Justement en parlant de critiques, on voit depuis quelques années un certain détachement, un mépris et même une vraie violence vis-à-vis de la presse, vous qui exercez la profession, comprenez-vous ce mécontentement contre les journalistes ?
Nicolas Négoce : A vrai dire, je ne les comprends pas, parce que selon moi, nous avons un rôle de transmetteurs voire d’intermédiaire. Nous sommes là pour essayer de donner à la population des pistes pour comprendre ce qui se passe dans le monde donc je ne peux pas comprendre pourquoi on serait violenté. Je sais qu’en tant que journalistes, nous prenons des risques. Me concernant, j’ai eu l’occasion d’être dans des zones de guerre ou dans des zones de crise, d’être menacé, d’être séquestré ce fut le cas en 2010, pendant la crise en Côte d’Ivoire j’ai été séquestré et même menacé. En plus, c’était ma première expérience d’être dans une zone de guerre donc c’est vrai que j’ai pris des risques inutiles parce que je n’avais pas compris qu’en fait une balle ça part très vite et que quand ça part ben si tu es touché, c’est fini. Aujourd’hui, je fais beaucoup plus attention mais c’est vrai que c’est toujours dommage d’entendre qu’un journaliste est tombé sous les balles. C’est toujours triste car on prend des risques parce que notre mission est d’informer et c’est triste toute cette violence qui entoure notre profession. Je suis profondément attristé d’entendre qu’il y a des journalistes qui ont été tués au Soudan ou qu’au Mali, il y en a qui ont été séquestrés, kidnappés pendant des mois qu’ y a des rançons qui sont demandées mais ça ne doit pas nous empêcher d’exercer notre mission première qui est celle d’informer.

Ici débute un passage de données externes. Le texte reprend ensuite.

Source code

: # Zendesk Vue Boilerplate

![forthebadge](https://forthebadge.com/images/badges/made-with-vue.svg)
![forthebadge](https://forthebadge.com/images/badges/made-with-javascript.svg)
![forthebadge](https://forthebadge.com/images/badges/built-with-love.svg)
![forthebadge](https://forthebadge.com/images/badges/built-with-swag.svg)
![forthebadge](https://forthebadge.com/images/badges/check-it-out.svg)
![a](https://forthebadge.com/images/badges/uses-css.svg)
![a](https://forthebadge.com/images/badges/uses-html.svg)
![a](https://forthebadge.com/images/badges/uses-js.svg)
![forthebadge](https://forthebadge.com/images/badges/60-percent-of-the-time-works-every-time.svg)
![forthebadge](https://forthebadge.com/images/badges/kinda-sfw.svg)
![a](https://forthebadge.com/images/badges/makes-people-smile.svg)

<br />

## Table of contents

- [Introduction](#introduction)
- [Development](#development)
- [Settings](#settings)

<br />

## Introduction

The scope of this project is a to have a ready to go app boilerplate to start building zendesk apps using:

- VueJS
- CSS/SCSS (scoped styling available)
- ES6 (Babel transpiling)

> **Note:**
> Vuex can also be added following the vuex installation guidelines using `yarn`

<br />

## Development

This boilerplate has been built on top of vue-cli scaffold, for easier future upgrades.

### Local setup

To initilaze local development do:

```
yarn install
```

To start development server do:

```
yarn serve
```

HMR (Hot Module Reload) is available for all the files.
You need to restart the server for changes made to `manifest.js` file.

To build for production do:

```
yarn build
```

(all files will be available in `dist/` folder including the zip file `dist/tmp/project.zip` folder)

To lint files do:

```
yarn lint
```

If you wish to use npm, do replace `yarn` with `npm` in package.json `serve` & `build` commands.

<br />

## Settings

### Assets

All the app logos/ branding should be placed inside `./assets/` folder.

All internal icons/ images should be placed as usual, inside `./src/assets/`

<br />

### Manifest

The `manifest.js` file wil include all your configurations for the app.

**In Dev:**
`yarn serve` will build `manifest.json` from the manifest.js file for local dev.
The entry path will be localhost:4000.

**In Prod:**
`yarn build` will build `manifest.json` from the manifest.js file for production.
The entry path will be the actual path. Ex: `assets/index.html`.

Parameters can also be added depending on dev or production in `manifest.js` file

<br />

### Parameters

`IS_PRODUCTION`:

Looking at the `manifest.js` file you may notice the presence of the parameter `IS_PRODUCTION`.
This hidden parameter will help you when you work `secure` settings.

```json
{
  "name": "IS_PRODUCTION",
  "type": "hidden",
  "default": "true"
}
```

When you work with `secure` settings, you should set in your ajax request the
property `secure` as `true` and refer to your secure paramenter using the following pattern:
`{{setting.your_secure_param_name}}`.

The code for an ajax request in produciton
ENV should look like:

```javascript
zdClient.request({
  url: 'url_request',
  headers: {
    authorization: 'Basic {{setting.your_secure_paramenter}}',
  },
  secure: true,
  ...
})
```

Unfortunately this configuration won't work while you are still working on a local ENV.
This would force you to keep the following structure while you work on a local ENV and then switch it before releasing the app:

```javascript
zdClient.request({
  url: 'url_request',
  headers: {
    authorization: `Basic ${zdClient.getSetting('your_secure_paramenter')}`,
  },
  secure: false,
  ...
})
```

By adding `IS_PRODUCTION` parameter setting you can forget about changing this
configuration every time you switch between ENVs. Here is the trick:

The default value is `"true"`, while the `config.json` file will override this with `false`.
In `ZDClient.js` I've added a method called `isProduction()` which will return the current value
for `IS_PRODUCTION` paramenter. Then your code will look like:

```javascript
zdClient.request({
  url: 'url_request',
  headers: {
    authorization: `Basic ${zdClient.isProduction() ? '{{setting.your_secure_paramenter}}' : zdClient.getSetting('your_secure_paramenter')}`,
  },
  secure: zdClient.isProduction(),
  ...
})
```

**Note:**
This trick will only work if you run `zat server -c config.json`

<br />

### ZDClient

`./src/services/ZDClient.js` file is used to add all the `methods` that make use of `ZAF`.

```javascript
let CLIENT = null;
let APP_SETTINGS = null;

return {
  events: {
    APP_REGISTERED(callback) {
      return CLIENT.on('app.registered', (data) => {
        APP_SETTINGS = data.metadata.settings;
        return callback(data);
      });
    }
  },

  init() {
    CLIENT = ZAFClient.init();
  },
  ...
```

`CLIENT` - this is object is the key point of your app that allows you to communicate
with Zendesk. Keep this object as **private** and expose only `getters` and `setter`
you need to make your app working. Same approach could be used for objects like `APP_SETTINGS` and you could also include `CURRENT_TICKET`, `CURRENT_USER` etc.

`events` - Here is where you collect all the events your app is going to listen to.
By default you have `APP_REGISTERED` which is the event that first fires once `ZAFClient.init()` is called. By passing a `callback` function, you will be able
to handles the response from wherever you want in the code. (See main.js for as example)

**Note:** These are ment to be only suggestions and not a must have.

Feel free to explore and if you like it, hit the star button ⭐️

Vous avez bondi sur la question suivante. Vous avez fait la couverture de plusieurs évènements tragiques et travaillé dans plusieurs pays en fortes tensions géopolitiques. Quel est justement l’événement qui vous a le plus marqué et celui qui vous a fait prendre conscience que vous exercez un métier dangereux ?
Nicolas Négoce : Sans hésitation, je dirais, la crise en Côte d’Ivoire donc la crise de 2010-2011. Juste pour rappeler à tous ceux qui nous regardent, en 2010 donc il y a eu l’élection présidentielle en Côte d’Ivoire il y avait le président sortant Laurent Gbagbo et son rival Alassane Wattara et selon le résultat des urnes c’est Alassane Watara qui a remporté l’élection présidentielle et qui a pu être installé dans sa nouvelle fonction grâce à l’aide de la France qui est intervenue. Je rappelle que le président Laurent Gbagbo avec son ancienne épouse Simon Gbagbo ont été encerclés par les forces françaises qui a bombardé leur maison. C’est bien plus qu’une simple crise politique puisqu’il y a quand même eu trois mille morts des deux côtés. Il y avait une guerre civile et moi j’ai assisté vraiment à des événements très douloureux où je me suis même demandé quelle était ma responsabilité, c’est-à-dire que j’ai j’ai réalisé un reportage. Je conduisais ma voiture, mon cadreur était derrière à l’arrière et j’avais un chef milicien à mes côtés qui a demandé à ses troupes de brûler vif deux trois personnes qui étaient soupçonnées d’être du camp adverse, devant moi, sous mes yeux. J’ai vu ça et je me suis posé beaucoup de questions car ça a été très vite me suis posé comme question “ bon Nico faut rester cool parce que ça peu être ton tour…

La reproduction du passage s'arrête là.